**TO DO**. Every record needs to be restated word for word.
━━━━━━━━━━━━━━━━
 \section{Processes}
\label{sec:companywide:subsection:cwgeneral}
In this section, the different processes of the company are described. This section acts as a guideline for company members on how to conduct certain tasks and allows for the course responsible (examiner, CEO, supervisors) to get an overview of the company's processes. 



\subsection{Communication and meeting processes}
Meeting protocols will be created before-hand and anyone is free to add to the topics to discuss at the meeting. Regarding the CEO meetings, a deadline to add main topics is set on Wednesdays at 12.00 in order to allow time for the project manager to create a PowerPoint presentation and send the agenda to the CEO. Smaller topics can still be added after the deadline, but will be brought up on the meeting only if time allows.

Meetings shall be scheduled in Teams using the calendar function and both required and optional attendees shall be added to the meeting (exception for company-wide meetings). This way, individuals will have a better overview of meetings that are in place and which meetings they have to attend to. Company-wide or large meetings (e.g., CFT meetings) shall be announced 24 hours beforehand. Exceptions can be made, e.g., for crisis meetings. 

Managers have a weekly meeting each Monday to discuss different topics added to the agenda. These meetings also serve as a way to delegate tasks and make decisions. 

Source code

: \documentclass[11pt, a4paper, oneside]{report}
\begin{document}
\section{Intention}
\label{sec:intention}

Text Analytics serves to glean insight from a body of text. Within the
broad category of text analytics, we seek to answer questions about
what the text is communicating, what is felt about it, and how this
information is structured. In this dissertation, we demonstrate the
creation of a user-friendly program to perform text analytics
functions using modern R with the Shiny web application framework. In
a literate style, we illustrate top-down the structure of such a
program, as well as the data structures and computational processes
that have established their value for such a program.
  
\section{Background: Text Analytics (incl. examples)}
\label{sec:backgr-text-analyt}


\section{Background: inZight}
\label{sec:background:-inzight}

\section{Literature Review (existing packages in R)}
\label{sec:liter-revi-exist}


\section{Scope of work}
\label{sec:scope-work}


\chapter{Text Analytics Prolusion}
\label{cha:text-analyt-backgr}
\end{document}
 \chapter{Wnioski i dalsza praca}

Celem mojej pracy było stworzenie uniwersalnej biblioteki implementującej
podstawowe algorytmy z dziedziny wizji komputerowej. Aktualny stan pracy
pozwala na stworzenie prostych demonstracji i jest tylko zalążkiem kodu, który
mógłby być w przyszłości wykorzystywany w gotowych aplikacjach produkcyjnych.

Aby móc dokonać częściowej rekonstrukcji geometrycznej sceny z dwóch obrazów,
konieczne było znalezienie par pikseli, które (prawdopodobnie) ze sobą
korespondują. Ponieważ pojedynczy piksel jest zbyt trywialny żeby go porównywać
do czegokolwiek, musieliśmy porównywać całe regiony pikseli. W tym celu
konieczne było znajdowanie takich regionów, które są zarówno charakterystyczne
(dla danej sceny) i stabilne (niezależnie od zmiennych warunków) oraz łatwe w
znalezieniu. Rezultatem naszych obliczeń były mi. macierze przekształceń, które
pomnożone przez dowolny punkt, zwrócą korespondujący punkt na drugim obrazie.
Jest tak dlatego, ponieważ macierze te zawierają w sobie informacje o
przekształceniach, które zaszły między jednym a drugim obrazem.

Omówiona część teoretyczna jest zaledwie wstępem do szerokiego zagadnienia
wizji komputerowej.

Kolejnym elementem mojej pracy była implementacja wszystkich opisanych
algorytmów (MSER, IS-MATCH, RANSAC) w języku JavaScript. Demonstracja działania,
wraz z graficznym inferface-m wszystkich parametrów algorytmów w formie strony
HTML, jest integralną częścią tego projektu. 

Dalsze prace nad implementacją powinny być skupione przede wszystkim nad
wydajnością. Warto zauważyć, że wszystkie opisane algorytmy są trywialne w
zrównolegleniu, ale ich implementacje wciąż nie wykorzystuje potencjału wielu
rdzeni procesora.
━━━━━━━━━━━━━━━━
**RESPONSE TO THE EXERCISE**.
 \section{Processes}
\label{sec:companywide:subsection:cwgeneral}
In this section, the different processes of the company are described. This section acts as a guideline for company members on how to conduct certain tasks and allows for the course responsible (examiner, CEO, supervisors) to get an overview of the company's processes. 



\subsection{Communication and meeting processes}
Meeting protocols will be created before-hand and anyone is free to add to the topics to discuss at the meeting. Regarding the CEO meetings, a deadline to add main topics is set on Wednesdays at 12.00 in order to allow time for the project manager to create a PowerPoint presentation and send the agenda to the CEO. Smaller topics can still be added after the deadline, but will be brought up on the meeting only if time allows.

Meetings shall be scheduled in Teams using the calendar function and both required and optional attendees shall be added to the meeting (exception for company-wide meetings). This way, individuals will have a better overview of meetings that are in place and which meetings they have to attend to. Company-wide or large meetings (e.g., CFT meetings) shall be announced 24 hours beforehand. Exceptions can be made, e.g., for crisis meetings. 

Managers have a weekly meeting each Monday to discuss different topics added to the agenda. These meetings also serve as a way to delegate tasks and make decisions. 

Source code

: \documentclass[11pt, a4paper, oneside]{report}
\begin{document}
\section{Intention}
\label{sec:intention}

Text Analytics serves to glean insight from a body of text. Within the
broad category of text analytics, we seek to answer questions about
what the text is communicating, what is felt about it, and how this
information is structured. In this dissertation, we demonstrate the
creation of a user-friendly program to perform text analytics
functions using modern R with the Shiny web application framework. In
a literate style, we illustrate top-down the structure of such a
program, as well as the data structures and computational processes
that have established their value for such a program.
  
\section{Background: Text Analytics (incl. examples)}
\label{sec:backgr-text-analyt}


\section{Background: inZight}
\label{sec:background:-inzight}

\section{Literature Review (existing packages in R)}
\label{sec:liter-revi-exist}


\section{Scope of work}
\label{sec:scope-work}


\chapter{Text Analytics Prolusion}
\label{cha:text-analyt-backgr}
\end{document}
 \chapter{Wnioski i dalsza praca}

Celem mojej pracy było stworzenie uniwersalnej biblioteki implementującej
podstawowe algorytmy z dziedziny wizji komputerowej. Aktualny stan pracy
pozwala na stworzenie prostych demonstracji i jest tylko zalążkiem kodu, który
mógłby być w przyszłości wykorzystywany w gotowych aplikacjach produkcyjnych.

Aby móc dokonać częściowej rekonstrukcji geometrycznej sceny z dwóch obrazów,
konieczne było znalezienie par pikseli, które (prawdopodobnie) ze sobą
korespondują. Ponieważ pojedynczy piksel jest zbyt trywialny żeby go porównywać
do czegokolwiek, musieliśmy porównywać całe regiony pikseli. W tym celu
konieczne było znajdowanie takich regionów, które są zarówno charakterystyczne
(dla danej sceny) i stabilne (niezależnie od zmiennych warunków) oraz łatwe w
znalezieniu. Rezultatem naszych obliczeń były mi. macierze przekształceń, które
pomnożone przez dowolny punkt, zwrócą korespondujący punkt na drugim obrazie.
Jest tak dlatego, ponieważ macierze te zawierają w sobie informacje o
przekształceniach, które zaszły między jednym a drugim obrazem.

Omówiona część teoretyczna jest zaledwie wstępem do szerokiego zagadnienia
wizji komputerowej.

Kolejnym elementem mojej pracy była implementacja wszystkich opisanych
algorytmów (MSER, IS-MATCH, RANSAC) w języku JavaScript. Demonstracja działania,
wraz z graficznym inferface-m wszystkich parametrów algorytmów w formie strony
HTML, jest integralną częścią tego projektu. 

Dalsze prace nad implementacją powinny być skupione przede wszystkim nad
wydajnością. Warto zauważyć, że wszystkie opisane algorytmy są trywialne w
zrównolegleniu, ale ich implementacje wciąż nie wykorzystuje potencjału wielu
rdzeni procesora.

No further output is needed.